Using the obtained two kinds of reduction catalysts, the reduction reaction was carried out under the same conditions as in Example 1 except that the reaction temperature was 250 ° C., and the conversion rates of NO and CH ₄ were determined. These results are shown in Table 5 below. Table 5 also shows the results of Example 1 using a reduction catalyst (Pd / H ₃ PW ₁₂ O ₄₀ / SiO ₂ ) with a Pd loading of 0.2% by weight.
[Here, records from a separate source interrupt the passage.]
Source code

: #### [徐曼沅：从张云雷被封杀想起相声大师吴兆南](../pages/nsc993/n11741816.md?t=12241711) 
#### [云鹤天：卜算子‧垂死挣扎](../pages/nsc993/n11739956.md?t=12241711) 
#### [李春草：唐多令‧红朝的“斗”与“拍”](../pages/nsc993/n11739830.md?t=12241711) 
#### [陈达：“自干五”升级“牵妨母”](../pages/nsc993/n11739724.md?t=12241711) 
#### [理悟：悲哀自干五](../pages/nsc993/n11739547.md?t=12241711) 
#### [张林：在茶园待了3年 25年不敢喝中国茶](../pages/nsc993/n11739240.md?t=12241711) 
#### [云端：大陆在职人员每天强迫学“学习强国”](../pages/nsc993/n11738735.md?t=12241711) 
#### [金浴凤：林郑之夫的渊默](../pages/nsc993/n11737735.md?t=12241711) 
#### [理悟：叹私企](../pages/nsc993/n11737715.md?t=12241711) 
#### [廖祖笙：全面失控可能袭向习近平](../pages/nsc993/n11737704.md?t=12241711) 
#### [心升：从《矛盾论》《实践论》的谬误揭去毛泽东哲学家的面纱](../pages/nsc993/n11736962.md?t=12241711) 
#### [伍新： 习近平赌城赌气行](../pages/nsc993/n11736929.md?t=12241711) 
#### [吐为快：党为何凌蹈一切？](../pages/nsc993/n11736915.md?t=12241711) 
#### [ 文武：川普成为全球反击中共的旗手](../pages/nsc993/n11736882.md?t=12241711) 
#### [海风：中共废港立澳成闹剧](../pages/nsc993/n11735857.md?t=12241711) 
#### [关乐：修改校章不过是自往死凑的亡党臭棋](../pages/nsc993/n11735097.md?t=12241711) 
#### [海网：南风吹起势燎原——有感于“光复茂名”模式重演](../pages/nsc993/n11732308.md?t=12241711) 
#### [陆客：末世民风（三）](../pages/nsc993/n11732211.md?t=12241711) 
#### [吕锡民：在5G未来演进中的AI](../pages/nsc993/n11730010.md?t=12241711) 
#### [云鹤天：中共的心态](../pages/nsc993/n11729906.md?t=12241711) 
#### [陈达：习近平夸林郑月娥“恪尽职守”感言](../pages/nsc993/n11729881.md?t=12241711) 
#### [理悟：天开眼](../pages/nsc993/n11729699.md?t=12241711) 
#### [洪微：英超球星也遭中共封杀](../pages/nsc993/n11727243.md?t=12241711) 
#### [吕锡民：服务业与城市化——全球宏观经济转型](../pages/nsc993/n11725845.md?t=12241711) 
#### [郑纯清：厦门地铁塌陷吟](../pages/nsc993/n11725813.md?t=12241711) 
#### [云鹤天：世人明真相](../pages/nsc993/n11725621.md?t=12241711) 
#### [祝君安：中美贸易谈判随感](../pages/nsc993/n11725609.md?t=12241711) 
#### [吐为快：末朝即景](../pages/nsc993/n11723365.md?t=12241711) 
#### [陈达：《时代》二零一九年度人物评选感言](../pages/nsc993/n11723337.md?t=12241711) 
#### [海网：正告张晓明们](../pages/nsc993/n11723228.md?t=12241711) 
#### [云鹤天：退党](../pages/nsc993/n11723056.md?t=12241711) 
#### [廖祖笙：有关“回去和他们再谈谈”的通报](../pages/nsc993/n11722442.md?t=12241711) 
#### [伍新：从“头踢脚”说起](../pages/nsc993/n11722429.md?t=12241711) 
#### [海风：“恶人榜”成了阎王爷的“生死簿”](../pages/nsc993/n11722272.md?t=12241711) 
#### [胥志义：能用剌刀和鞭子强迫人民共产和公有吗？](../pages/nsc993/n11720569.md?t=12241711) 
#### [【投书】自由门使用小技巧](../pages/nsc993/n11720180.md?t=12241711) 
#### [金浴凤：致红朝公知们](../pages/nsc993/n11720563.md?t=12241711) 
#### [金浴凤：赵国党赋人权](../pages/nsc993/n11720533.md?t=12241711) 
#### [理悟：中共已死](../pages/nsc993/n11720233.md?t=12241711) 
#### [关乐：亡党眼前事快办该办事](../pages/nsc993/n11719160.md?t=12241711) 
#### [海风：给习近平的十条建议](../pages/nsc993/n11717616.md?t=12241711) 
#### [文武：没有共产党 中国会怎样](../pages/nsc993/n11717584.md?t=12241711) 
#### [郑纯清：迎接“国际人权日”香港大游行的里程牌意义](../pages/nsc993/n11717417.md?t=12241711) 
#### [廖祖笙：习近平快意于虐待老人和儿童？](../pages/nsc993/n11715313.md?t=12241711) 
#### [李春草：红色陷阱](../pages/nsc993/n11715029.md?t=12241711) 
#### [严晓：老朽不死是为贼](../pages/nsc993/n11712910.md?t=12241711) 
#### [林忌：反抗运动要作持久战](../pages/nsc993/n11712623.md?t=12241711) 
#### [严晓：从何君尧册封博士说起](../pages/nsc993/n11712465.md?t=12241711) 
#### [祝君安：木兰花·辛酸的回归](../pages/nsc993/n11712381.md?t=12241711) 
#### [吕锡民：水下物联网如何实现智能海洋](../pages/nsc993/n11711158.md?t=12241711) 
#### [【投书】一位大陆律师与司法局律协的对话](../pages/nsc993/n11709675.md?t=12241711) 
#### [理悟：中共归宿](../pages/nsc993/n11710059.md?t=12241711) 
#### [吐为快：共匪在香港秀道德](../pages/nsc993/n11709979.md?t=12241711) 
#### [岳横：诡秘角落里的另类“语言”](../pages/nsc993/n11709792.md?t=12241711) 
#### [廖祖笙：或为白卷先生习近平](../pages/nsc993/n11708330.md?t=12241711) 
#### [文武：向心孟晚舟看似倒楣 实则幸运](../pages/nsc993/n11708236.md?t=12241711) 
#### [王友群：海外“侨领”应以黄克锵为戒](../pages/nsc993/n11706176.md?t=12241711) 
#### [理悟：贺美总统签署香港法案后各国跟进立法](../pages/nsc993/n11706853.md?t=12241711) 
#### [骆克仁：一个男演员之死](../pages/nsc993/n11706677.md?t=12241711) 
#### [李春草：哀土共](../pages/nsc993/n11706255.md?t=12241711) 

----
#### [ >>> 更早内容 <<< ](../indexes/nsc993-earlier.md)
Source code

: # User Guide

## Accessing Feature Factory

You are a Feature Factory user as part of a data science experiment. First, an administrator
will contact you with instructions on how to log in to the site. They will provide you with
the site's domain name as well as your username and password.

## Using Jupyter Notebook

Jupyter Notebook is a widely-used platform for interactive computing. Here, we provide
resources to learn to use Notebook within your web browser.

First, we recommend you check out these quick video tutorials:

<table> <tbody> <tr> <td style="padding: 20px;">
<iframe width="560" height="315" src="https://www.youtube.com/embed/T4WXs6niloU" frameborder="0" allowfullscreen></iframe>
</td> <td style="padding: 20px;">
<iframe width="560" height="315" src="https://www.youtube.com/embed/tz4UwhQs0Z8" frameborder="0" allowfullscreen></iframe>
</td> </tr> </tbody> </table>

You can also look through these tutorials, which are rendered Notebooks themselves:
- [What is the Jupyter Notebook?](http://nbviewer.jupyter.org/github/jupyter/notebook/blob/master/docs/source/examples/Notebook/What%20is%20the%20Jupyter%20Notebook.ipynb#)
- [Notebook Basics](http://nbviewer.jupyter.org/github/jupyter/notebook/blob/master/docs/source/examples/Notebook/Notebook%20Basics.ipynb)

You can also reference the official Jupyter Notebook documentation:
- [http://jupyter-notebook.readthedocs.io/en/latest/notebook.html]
From the results of Table 5 above, when NO is reduced with methane (reducing agent), the NO conversion rate at a low temperature of 250 ° C. where the reaction temperature is less than 400 ° C. is the Pd / H of Example 1 as a reduction catalyst. ₃ PW ₁₂ O ₄₀ / SiO ₂ is the highest, then H ₃ PMo ₁₂ O ₄₀ example 6, it is found to be a sequence of H ₄ SiW ₁₂ O ₄₀ of example 7.

  According to the present invention, when a nitrogen oxide, particularly a nitrogen oxide in which oxygen coexists or a nitrogen oxide in which oxygen and water vapor coexist is subjected to a reduction reaction using methane as a reducing agent, it is highly active at a relatively low temperature (less than 400 ° C.). It is possible to provide a catalyst useful for removing nitrogen oxides from combustion exhaust gas discharged from various combustion apparatuses such as boilers and automobile engines (combustors).
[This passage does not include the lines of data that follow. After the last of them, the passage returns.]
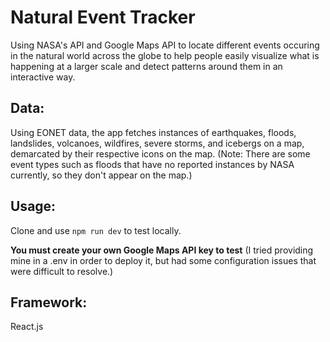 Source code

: # Natural Event Tracker

Using NASA's API and Google Maps API to locate different events occuring in the natural world across the globe to help people easily visualize what is happening at a larger scale and detect patterns around them in an interactive way.

## Data:

Using EONET data, the app fetches instances of earthquakes, floods, landslides, volcanoes, wildfires, severe storms, and icebergs on a map, demarcated by their respective icons on the map. (Note: There are some event types such as floods that have no reported instances by NASA currently, so they don't appear on the map.)

## Usage:

Clone and use `npm run dev` to test locally.

**You must create your own Google Maps API key to test** (I tried providing mine in a .env in order to deploy it, but had some configuration
issues that were difficult to resolve.)

## Framework:

React.js
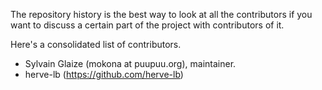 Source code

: The repository history is the best way to look at all the contributors if you
want to discuss a certain part of the project with contributors of it.

Here's a consolidated list of contributors.

- Sylvain Glaize (mokona at puupuu.org), maintainer.
- herve-lb (https://github.com/herve-lb)

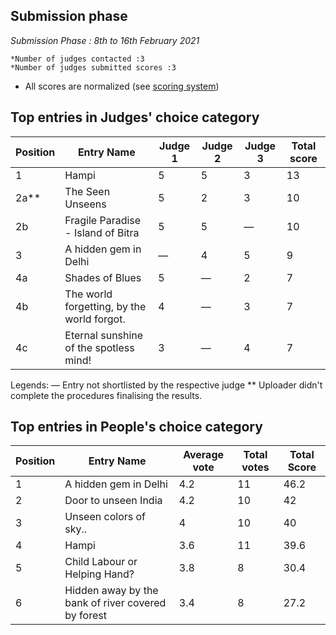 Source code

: ## Submission phase
*Submission Phase : 8th to 16th February 2021*

    *Number of judges contacted :3
    *Number of judges submitted scores :3
  
* All scores are normalized (see [scoring system](https://github.com/photography2018/competition/blob/master/scoring.md))

## Top entries in Judges' choice category

|Position	|Entry Name|	Judge 1	| Judge 2	| Judge 3	 |Total score|
|--|--|--|--|--|--|
|1|Hampi|5|5|3|13|
|2a**|The Seen Unseens|5|2|3|10|
|2b|Fragile Paradise - Island of Bitra|5|5|—|10|
|3|A hidden gem in Delhi|—|4|5|9|
|4a|Shades of Blues|5|—|2|7|
|4b|The world forgetting, by the world forgot.|4|—|3|7|
|4c|Eternal sunshine of the spotless mind!|3|—|4|7|

Legends:
 — Entry not shortlisted by the respective judge
** Uploader didn't complete the procedures finalising the results.

## Top entries in People's choice category

|Position	|Entry Name|Average vote|Total votes|Total Score|
|--|--|--|--|--|
|1|A hidden gem in Delhi|4.2|11|46.2|
|2|Door to unseen India|4.2|10|42|
|3|Unseen colors of sky..|4|10|40|
|4|Hampi|3.6|11|39.6|
|5|Child Labour or Helping Hand?|3.8|8|30.4|
|6|Hidden away by the bank of river covered by forest|3.4|8|27.2|
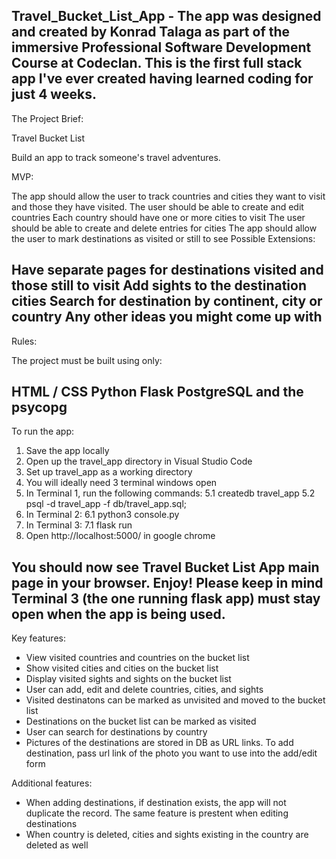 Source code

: Travel_Bucket_List_App - The app was designed and created by Konrad Talaga as part of the immersive Professional Software Development Course at Codeclan. This is the first full stack app I've ever created having learned coding for just 4 weeks. 
--------------------------------------------------------------------------------------------------------------------------------------------------------------------
The Project Brief:

Travel Bucket List

Build an app to track someone's travel adventures.

MVP:

The app should allow the user to track countries and cities they want to visit and those they have visited.
The user should be able to create and edit countries
Each country should have one or more cities to visit
The user should be able to create and delete entries for cities
The app should allow the user to mark destinations as visited or still to see
Possible Extensions:

Have separate pages for destinations visited and those still to visit
Add sights to the destination cities
Search for destination by continent, city or country
Any other ideas you might come up with
--------------------------------------------------------------------------------------------------------------------------------------------------------------------
Rules:

The project must be built using only:

HTML / CSS
Python
Flask
PostgreSQL and the psycopg
--------------------------------------------------------------------------------------------------------------------------------------------------------------------
To run the app:

1. Save the app locally
2. Open up the travel_app directory in Visual Studio Code
3. Set up travel_app as a working directory
4. You will ideally need 3 terminal windows open
5. In Terminal 1, run the following commands:
        5.1 createdb travel_app
        5.2 psql -d travel_app -f db/travel_app.sql;
6. In Terminal 2:
        6.1 python3 console.py
7. In Terminal 3:
        7.1 flask run
8. Open http://localhost:5000/ in google chrome

You should now see Travel Bucket List App main page in your browser. Enjoy! 
Please keep in mind Terminal 3 (the one running flask app) must stay open when the app is being used.
--------------------------------------------------------------------------------------------------------------------------------------------------------------------
Key features:

- View visited countries and countries on the bucket list
- Show visited cities and cities on the bucket list
- Display visited sights and sights on the bucket list
- User can add, edit and delete countries, cities, and sights
- Visited destinatons can be marked as unvisited and moved to the bucket list
- Destinations on the bucket list can be marked as visited
- User can search for destinations by country
- Pictures of the destinations are stored in DB as URL links. To add destination, pass url link of the photo you want to use into the add/edit form

Additional features:

- When adding destinations, if destination exists, the app will not duplicate the record. The same feature is prestent when editing destinations
- When country is deleted, cities and sights existing in the country are deleted as well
  According to the present invention, nitrogen oxides, particularly nitrogen oxides coexisting with oxygen, or nitrogen oxides coexisting with oxygen and water vapor, are subjected to a reduction reaction at a relatively low temperature (less than 400 ° C.) using methane as a reducing agent. Therefore, it is possible to provide a method for removing nitrogen oxides that can be applied to the treatment of combustion exhaust gas discharged from various combustion devices such as boilers and automobile engines (combustors).

Claims (7)

A carrier to porous silica was supported heteropoly acid, the presence of a reducing catalyst comprising a supported palladium in the carrier, methane at 250 to 350 ° C. The nitrogen oxides in the presence of oxygen as a reducing agent A method for removing nitrogen oxides, characterized by carrying out a reduction reaction. The method for removing nitrogen oxides according to claim 1, wherein the porous silica has a specific surface area of 100 m ² / g or more. The _{heteropolyacid, H 4 SiW 12 O 40,} H 3 PMo 12 O 40 or H ₃ PW ₁₂ removing method of claim 1 nitrogen oxides, wherein the O is _40.   The method for removing nitrogen oxides according to any one of claims 1 to 3, wherein the heteropolyacid is supported on the porous silica in a range of 20 to 40 wt% with respect to the total amount of catalyst.   5. The method for removing nitrogen oxides according to claim 1, wherein the palladium is supported on the carrier in a range of 0.1 to 10 wt% with respect to the total amount of catalyst.   2. The nitrogen oxide according to claim 1, wherein the methane is supplied to the nitrogen oxide reaction field in a molar ratio of methane: nitrogen oxide of 0.5: 1 to 10: 1. Removal method.   The method for removing nitrogen oxide according to claim 1, wherein 5 to 20 mol% of water vapor is further present in the reaction field of nitrogen oxide.